Ive a lot of love for WP, but I don't really get the appeal of extending it past blogging... if you're doing anything more complicated it's pretty trivial to implement blogging functions in your site.
The days of WordPress being used for only blogging are long gone. I have many, many multimillion dollar clients using it as the hub for their whole company (none of which have blogs). It's crazy how it just...works. A little PHP-FPM tweaks here, a couple NGINX tweaks there, and you're off to the races. Very little maintenance, almost no downtime ever.
You are probably the cleanest WP + PHP developer in history, who contrary to the messed up ecosystem of WP plugins has clean coding style that puts everyone else in the WP ecosystem to shame then, or those multimillion dollar companies don't actually need that much functionality on their sites.

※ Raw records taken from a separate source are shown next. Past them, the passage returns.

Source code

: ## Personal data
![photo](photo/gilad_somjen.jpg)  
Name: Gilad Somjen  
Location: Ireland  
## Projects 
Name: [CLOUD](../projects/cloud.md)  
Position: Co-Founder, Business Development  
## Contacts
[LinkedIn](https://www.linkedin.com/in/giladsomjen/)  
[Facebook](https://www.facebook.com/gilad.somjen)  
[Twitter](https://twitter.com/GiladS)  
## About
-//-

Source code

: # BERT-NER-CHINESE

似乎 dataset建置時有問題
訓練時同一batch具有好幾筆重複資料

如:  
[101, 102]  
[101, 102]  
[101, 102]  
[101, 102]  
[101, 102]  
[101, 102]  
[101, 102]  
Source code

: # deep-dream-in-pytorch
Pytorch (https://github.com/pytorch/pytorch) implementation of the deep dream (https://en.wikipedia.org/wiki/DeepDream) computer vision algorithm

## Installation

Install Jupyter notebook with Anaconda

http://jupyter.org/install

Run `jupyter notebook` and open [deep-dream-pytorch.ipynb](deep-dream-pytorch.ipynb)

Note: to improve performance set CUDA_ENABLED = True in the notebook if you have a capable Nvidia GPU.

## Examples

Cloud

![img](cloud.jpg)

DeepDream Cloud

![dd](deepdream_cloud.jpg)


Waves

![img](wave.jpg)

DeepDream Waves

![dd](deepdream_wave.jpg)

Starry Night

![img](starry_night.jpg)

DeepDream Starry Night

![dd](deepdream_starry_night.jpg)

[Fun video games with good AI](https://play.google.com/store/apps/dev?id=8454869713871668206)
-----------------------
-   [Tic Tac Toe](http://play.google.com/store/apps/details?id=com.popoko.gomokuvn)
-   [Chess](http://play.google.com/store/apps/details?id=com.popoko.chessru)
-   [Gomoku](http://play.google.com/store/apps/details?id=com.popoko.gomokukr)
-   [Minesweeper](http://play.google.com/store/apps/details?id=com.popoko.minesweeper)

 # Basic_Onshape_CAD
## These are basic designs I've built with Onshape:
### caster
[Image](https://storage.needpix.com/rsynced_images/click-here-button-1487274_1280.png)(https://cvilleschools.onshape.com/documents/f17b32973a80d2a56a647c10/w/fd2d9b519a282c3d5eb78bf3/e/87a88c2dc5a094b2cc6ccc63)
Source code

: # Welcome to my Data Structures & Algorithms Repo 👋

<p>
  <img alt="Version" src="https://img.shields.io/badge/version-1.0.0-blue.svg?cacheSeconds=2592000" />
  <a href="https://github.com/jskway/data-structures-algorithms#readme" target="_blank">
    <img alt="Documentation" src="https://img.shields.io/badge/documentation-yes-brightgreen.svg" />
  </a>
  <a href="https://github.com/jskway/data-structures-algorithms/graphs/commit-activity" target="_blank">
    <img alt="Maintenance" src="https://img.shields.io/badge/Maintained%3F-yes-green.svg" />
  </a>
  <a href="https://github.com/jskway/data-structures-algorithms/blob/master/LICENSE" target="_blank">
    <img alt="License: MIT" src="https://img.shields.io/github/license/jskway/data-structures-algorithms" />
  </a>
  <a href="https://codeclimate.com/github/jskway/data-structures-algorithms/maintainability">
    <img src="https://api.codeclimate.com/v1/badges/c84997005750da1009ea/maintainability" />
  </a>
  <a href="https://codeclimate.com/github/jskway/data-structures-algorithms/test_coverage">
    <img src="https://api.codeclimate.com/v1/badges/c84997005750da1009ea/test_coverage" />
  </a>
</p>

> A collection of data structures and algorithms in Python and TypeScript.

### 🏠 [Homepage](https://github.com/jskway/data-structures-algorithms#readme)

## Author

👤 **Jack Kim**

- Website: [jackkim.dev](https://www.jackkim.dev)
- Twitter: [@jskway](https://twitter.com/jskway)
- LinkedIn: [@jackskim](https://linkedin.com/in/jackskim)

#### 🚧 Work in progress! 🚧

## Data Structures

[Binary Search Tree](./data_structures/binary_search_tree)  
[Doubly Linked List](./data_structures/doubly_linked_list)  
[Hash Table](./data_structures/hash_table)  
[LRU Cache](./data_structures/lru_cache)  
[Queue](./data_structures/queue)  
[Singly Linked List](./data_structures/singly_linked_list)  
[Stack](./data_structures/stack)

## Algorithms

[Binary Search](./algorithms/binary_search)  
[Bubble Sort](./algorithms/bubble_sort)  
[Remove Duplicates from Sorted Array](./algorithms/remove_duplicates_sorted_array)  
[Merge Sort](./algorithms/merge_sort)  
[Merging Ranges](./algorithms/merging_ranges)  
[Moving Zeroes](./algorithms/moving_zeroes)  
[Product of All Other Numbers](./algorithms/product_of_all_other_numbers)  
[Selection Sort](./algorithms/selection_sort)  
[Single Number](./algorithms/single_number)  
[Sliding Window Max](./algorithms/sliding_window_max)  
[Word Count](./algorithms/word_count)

Even the data structures in a default WP setup, making everything as post types is silly for anything not a blog and I wouldn't build anything on top of that ever again. Most of the examples (all I ever saw?) for themes are silly, because they use concattenation for HTML templating, instead of composition. Not long and a theme will become messy, unless one is very vigilant, but then code reuse inside the same theme obviously suffers.
Basically the whole ecosystem is full of anti patterns that one would avoid usually, but that somehow have become the tutorial samctified way to do things in WP.
> You are probably the cleanest WP + PHP developer in history, who contrary to the messed up ecosystem of WP plugins has clean coding style that puts everyone else in the WP ecosystem to shame then
When you give people the power to do anything and dozens, or even hundreds of millions of people start doing anything and everything they can think of, many will create major messes. That happens with anything that becomes extremely widely used.
> or those multimillion dollar companies don't actually need that much functionality on their sites.
The WP world is so big that it has its own specializations and their subspecializations. You cant imagine what kind of complexity is involved in such systems and the variety of the problems that are being solved.
What WP does is to solve the problem of launching, running and maintaining A LOT of things right out of the bat, allowing you to build even more complex things. There are widely used plugins for many things ranging from using replicated databases to launching full fledged software/app store websites. The enterprise WP world builds on it instead of rejecting what others already built and are maintaining.
WP runs 50% of all the websites at the moment. 30% of all ecommerce websites. And 'website' means anything ranging from the sites of CNN, Reuters to the $5 florist shop site a flower shop owner in Oregon just launched without knowing anything about programming...
No doubt you're right, but the "just works" part kinda just seems like it's to be attributed to the LEMP stack no?
I just wonder if a lot of these shops would be better off starting from something like OctoberCMS or all the Laravel add-ons like Nova or Spark which give you Admin and Billing UIs pretty instantly?
there is something to be said about the huge installed base of WP. one radical new plugin that is not deterred by the "blogging" typecasting can change the world.
Ive a lot of love for WP, but I don't really get the appeal of extending it past blogging... if you're doing anything more complicated it's pretty trivial to implement blogging functions in your site.